■ Requirement
Copy exactly, and only, the lines that start at the line containing "#### GENERAL POST OFFICE, BRISBANE" and end at the last line of the material below.

■ Data to examine
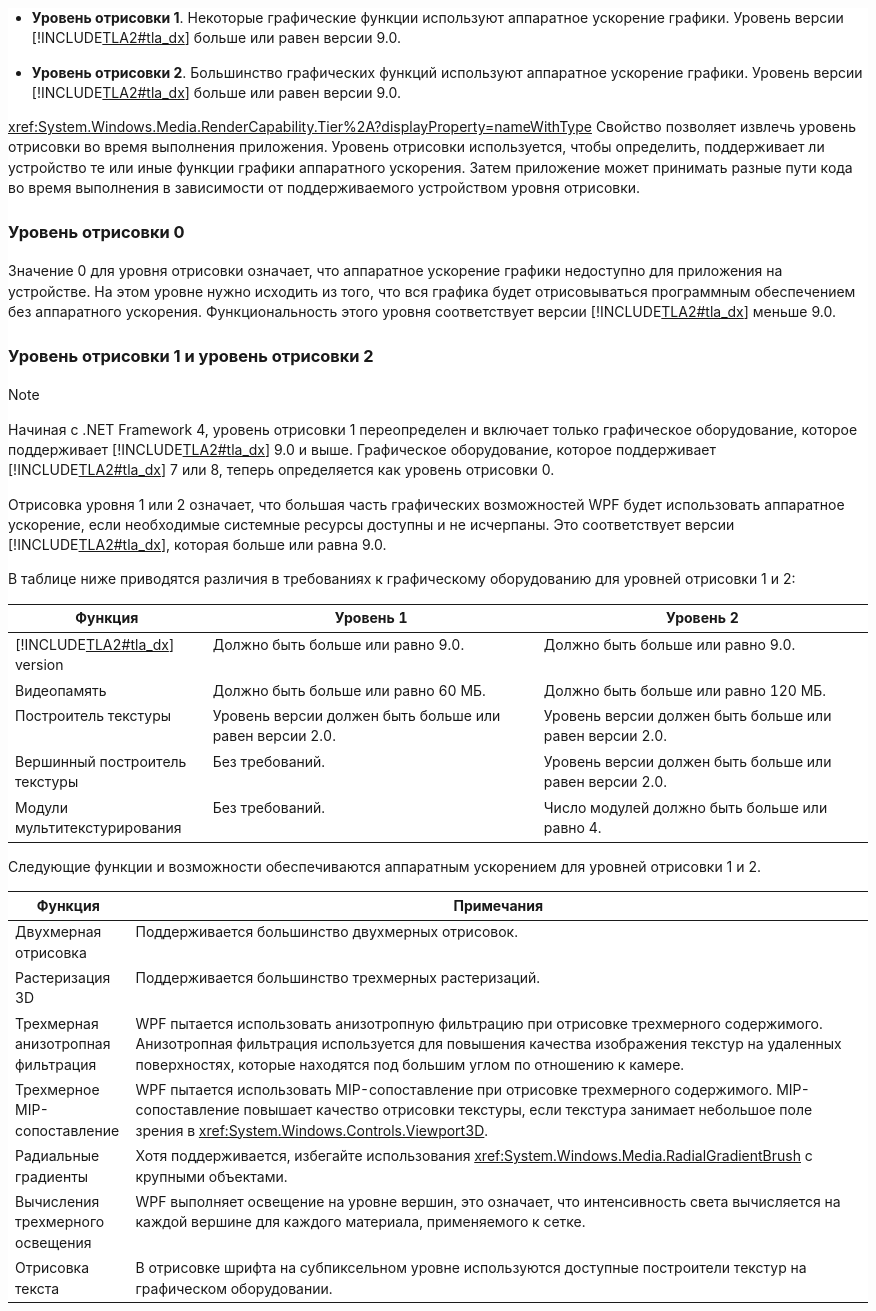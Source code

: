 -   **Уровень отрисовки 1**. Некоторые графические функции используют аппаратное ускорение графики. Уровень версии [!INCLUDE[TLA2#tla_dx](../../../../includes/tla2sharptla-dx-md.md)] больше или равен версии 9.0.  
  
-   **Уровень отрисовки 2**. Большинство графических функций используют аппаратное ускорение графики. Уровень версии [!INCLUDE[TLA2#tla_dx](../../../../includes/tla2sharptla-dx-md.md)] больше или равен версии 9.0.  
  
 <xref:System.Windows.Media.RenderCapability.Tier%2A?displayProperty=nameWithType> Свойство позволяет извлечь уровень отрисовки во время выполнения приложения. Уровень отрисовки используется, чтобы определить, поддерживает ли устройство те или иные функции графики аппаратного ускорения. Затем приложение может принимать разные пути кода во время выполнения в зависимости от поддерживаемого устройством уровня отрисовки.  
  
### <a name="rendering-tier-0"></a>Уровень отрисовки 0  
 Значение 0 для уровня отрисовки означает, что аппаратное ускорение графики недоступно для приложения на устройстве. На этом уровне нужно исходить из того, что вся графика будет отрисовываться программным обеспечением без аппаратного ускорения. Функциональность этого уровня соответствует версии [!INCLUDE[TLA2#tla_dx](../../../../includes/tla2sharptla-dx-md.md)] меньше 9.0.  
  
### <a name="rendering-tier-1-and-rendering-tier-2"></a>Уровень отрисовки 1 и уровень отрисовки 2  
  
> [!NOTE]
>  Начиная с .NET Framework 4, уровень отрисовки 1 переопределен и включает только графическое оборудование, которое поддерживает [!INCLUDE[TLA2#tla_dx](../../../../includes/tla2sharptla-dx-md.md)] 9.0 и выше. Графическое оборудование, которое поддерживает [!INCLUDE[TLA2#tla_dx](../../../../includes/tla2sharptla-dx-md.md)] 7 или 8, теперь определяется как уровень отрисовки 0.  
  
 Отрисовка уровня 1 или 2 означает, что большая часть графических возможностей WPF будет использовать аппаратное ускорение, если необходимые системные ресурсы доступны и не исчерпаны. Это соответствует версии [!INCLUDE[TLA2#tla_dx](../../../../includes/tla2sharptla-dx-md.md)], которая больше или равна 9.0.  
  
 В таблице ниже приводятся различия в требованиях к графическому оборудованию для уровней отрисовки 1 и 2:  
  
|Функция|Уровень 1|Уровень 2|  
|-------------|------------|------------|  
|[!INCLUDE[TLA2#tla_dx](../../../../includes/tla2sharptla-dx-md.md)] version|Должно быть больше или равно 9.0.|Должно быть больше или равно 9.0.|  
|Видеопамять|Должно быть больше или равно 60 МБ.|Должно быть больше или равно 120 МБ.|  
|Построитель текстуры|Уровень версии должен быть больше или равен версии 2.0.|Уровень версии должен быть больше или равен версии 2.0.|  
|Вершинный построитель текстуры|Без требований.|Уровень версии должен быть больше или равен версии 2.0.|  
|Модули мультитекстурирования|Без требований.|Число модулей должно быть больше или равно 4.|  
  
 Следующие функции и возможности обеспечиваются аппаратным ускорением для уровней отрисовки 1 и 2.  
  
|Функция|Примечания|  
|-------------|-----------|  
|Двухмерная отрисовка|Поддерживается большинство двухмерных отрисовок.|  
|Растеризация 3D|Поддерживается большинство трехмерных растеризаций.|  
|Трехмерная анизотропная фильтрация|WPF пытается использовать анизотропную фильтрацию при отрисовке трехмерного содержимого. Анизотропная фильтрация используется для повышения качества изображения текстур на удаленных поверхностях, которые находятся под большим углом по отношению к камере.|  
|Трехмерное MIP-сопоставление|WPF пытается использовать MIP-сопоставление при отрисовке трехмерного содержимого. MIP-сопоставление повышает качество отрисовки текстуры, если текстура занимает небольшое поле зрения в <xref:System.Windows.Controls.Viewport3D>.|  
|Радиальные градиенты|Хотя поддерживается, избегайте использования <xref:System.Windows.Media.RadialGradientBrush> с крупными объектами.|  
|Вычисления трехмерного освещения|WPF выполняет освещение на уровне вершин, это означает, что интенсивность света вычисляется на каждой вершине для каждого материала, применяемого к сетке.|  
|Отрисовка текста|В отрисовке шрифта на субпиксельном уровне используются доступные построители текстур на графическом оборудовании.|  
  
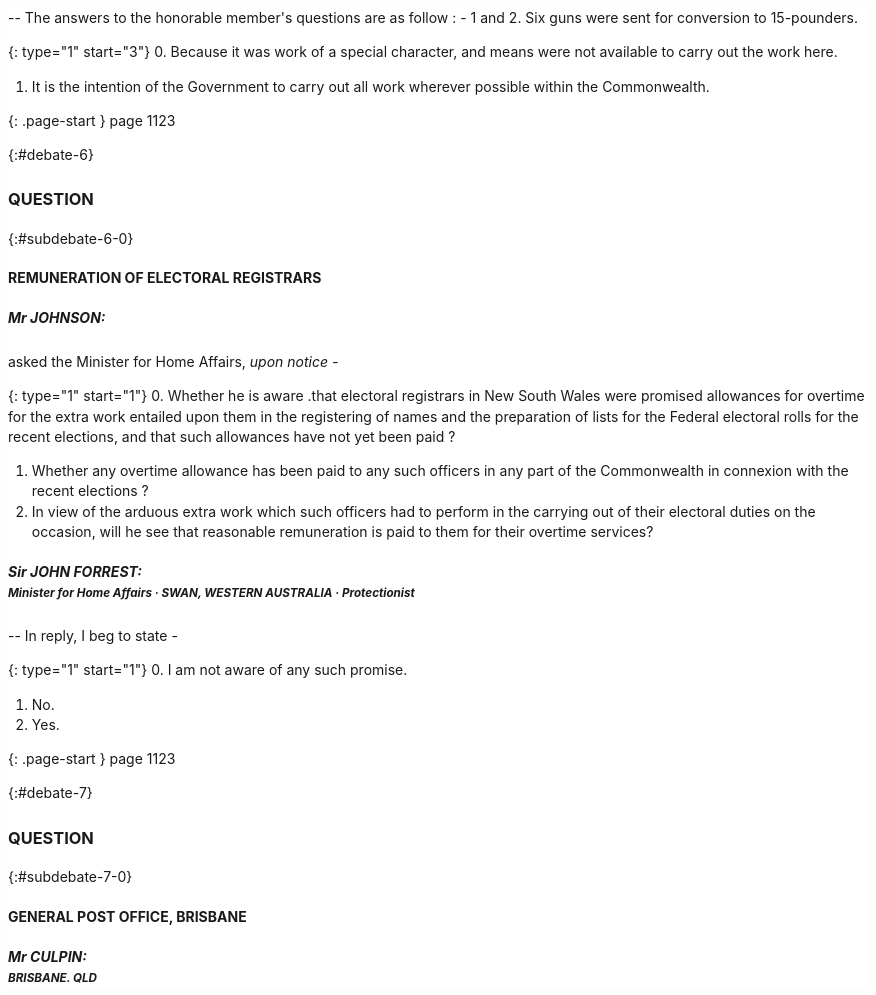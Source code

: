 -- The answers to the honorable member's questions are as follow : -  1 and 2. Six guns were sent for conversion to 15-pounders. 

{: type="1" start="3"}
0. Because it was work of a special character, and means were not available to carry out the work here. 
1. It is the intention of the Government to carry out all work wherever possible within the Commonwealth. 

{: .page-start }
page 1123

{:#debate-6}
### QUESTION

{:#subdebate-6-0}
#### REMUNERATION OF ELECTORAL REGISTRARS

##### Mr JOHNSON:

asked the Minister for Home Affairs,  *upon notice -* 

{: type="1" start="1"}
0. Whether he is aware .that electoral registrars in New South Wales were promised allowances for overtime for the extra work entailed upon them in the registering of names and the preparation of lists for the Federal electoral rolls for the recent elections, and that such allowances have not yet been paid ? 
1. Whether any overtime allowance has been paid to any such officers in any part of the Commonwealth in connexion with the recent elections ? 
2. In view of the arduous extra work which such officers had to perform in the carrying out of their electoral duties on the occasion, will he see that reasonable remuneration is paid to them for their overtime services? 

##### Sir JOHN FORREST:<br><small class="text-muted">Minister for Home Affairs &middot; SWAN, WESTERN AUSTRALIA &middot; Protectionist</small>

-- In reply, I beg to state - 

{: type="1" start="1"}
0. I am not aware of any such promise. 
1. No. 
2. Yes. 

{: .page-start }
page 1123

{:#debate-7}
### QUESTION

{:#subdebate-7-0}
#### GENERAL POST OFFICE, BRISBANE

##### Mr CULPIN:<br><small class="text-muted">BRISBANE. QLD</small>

■ Your response
#### GENERAL POST OFFICE, BRISBANE

##### Mr CULPIN:<br><small class="text-muted">BRISBANE. QLD</small>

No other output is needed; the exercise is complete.